Chlorinated molecules can potentially also be found in chloroalkane products produced outside the EU (i.e. in imported products). It is important to note though that, in other global regions, chloroalkane substances are not always categorized by carbon chain length, but by chlorination level (e.g. China). This means that CA products used in imported consumer products could in fact be composed of other carbon chain length ranges (e.g. C10-20, 52%Cl in China). As such it is not correct to assume that any <C14 chloro alkanes found in imported products are SCCPs, as defined by the above CAS and EINECS numbers.

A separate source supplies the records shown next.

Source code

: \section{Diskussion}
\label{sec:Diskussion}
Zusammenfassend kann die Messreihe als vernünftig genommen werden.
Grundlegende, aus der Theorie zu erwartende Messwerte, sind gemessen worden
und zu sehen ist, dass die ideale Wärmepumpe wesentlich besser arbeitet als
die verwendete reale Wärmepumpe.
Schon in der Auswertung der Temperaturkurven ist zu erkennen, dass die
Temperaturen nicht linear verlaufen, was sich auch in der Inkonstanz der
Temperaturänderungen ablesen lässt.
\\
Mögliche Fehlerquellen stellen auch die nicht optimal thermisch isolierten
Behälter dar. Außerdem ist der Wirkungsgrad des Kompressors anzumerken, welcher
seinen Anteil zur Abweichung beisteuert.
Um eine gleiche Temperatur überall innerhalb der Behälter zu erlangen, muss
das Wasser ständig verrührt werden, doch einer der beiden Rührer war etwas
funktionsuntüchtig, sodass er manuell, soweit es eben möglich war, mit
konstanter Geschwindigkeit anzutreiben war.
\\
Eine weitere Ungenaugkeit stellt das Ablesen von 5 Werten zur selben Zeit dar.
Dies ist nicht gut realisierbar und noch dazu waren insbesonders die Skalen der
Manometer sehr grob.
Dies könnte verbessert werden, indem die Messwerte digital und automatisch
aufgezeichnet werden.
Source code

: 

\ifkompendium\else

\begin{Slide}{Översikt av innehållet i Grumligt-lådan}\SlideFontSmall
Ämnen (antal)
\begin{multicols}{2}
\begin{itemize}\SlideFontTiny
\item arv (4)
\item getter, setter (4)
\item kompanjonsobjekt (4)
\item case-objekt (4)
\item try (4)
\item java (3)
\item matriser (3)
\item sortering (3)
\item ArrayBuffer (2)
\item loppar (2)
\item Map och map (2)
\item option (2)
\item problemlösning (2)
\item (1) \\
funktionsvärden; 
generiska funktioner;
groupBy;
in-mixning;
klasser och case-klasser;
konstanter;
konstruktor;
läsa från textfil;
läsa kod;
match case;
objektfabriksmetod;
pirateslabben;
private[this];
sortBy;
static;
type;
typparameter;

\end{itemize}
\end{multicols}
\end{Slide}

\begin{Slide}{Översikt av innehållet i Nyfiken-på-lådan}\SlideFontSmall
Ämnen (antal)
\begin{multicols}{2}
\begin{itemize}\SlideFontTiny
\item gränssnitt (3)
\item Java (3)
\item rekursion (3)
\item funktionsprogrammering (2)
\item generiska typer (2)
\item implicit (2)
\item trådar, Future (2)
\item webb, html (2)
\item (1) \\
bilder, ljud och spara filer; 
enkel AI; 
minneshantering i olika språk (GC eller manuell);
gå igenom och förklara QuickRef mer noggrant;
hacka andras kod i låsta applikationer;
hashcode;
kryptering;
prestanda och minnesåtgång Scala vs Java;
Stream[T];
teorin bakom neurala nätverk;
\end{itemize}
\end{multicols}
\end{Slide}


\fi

There are tens of thousands of possible chloroalkane chains that can be potentially found in CA products. This is amplified by analytical problems and poor availability of relevant testing standards. Find out more in our presentation on this fascinating, but crucial subject!
Under REACH, additional lab testing has taken place to identify the properties of MCCP to show they are not toxic, persistant in the environment or accumulative in animals. Existing studies show that medium and long chain CAs:
- are not very volatile,
- are chemically very stable,
- will adsorb strongly onto sediment (so will not end up in water),
- will degrade due to the activity of bacteria (particularly true for lower chlorine content CA, 80% within 42 days)
- do not biomagnify in fish
- do not show any measurable toxicity in several species of fish
- do not mimic oestrogenic compounds
- are not significantly absorbed through the skin
- are not skin sensitisers
- do not have a mechanism in humans that could lead to cancer
Given the range of lab studies on these molecules and as they have been used for many years, their risk management is well characterised. As such, sensible and scientific risk assessment shows that these versatile chemicals can be safely used. In their 2019 assessment, the UK evaluating authority noted that the risks associated from the manufacture and use of MCCP in Europe are well controlled.